6.1       Effective Date and Term of Plan. This Plan shall be submitted to the stockholders of the Company for approval and, if approved at the 2023 annual meeting of stockholders, shall become effective on the date of such approval. This Plan shall terminate on the date which is 10 years from the effective date, unless terminated earlier by the Board. Termination of this Plan shall not affect the terms or conditions of any award granted prior to termination. For clarification purposes, the terms and conditions of this Plan will not apply to or otherwise impact previously granted and outstanding awards under the Prior Plan, as applicable (except for purposes of providing for shares of Common Stock under such awards to be added to the aggregate number of shares of Common Stock available under Section 1.5 of this Plan pursuant to the share counting rules of this Plan).

6.2       Amendments. The Committee may amend this Plan as it shall deem advisable, subject to any requirement of stockholder approval required by applicable law, rule or regulation, including Section 422 of the Code; provided, however, that no amendment shall be made without stockholder approval if such amendment would (a) increase the maximum number of shares of Common Stock available under this Plan (subject to Section 6.7), (b) effect any change inconsistent with Section 422 of the Code, (c) extend the term of this Plan or (d) reduce the minimum purchase price of a share of Common Stock subject to an option in accordance with Section 2.4. No amendment may impair the rights of a holder of an outstanding award without the consent of such holder.

Awards may be granted to Participants in jurisdictions outside the United States. To the extent necessary or advisable to comply with applicable local laws while concurrently aiming to achieve the purposes of the Plan, it may be determined by the Committee that the terms and conditions applicable to those awards granted to Participants outside the United States are different from those under (but considered part of) the Plan.

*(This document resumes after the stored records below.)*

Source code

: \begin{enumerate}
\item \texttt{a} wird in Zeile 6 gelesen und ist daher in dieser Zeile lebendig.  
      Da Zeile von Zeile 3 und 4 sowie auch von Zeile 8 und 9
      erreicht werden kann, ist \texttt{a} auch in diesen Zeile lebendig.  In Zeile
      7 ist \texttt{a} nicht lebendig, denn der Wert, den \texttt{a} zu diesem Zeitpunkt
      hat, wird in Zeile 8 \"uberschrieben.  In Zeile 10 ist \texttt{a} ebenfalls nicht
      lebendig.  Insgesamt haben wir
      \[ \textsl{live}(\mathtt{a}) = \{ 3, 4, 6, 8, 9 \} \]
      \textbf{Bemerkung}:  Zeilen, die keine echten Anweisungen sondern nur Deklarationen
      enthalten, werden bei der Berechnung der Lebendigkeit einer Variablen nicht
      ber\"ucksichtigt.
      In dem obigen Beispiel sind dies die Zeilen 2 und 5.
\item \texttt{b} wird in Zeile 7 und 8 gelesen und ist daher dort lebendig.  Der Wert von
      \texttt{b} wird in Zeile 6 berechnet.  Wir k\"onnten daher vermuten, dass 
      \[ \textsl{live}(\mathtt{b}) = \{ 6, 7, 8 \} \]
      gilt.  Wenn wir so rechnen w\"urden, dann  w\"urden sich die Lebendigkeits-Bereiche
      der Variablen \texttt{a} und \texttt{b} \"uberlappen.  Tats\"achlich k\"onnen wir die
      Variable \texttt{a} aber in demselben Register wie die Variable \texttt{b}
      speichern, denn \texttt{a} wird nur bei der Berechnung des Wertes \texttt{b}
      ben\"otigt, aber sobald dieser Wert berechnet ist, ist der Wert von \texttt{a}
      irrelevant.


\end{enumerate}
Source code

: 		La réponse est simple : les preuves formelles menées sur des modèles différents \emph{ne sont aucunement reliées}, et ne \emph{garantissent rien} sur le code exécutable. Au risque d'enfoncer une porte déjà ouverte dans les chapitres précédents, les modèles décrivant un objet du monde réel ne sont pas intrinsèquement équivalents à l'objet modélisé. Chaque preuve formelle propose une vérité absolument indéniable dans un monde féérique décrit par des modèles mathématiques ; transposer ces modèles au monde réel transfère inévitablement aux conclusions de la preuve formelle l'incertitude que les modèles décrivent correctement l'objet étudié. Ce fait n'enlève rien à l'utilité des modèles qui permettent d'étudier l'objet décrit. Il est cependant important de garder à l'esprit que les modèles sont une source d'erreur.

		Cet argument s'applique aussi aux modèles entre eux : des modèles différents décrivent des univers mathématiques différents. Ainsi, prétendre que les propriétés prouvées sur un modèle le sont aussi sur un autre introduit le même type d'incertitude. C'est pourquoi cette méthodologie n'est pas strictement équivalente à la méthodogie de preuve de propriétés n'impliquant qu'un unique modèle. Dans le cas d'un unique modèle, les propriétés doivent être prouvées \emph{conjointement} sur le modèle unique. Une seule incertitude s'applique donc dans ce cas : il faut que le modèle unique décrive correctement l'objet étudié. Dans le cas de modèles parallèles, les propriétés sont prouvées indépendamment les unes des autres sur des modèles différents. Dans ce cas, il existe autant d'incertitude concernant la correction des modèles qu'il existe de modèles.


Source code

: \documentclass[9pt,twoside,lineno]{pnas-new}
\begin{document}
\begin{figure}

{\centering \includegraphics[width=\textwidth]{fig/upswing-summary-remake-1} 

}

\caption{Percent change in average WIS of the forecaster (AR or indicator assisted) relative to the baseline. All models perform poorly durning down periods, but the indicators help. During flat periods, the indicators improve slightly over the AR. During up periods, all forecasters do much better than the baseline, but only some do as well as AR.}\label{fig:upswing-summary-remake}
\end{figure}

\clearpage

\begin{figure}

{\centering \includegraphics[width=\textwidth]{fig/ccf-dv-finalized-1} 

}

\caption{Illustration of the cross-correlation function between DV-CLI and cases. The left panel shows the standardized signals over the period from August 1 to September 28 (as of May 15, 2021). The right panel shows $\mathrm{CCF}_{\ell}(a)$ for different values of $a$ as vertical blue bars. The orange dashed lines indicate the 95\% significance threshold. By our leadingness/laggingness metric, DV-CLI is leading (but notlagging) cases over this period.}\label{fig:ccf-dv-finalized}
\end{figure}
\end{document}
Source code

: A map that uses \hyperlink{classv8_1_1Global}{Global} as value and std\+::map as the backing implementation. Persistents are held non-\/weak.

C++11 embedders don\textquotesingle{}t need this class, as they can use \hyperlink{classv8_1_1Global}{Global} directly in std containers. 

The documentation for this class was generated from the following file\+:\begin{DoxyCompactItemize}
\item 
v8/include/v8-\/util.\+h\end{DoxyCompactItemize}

6.3       Agreement. Each award under this Plan, other than those provided to Non-Employee Directors, shall be evidenced by an Agreement setting forth the terms and conditions applicable to such award. No such award shall be valid until an Agreement is executed by the recipient of such award and, upon execution by recipient and delivery of the Agreement to the Company, such award shall be effective as of the effective date set forth in the Agreement. All Agreements are subject to the terms of this Plan and shall be interpreted in accordance with the discretionary authority of the Committee under this Plan.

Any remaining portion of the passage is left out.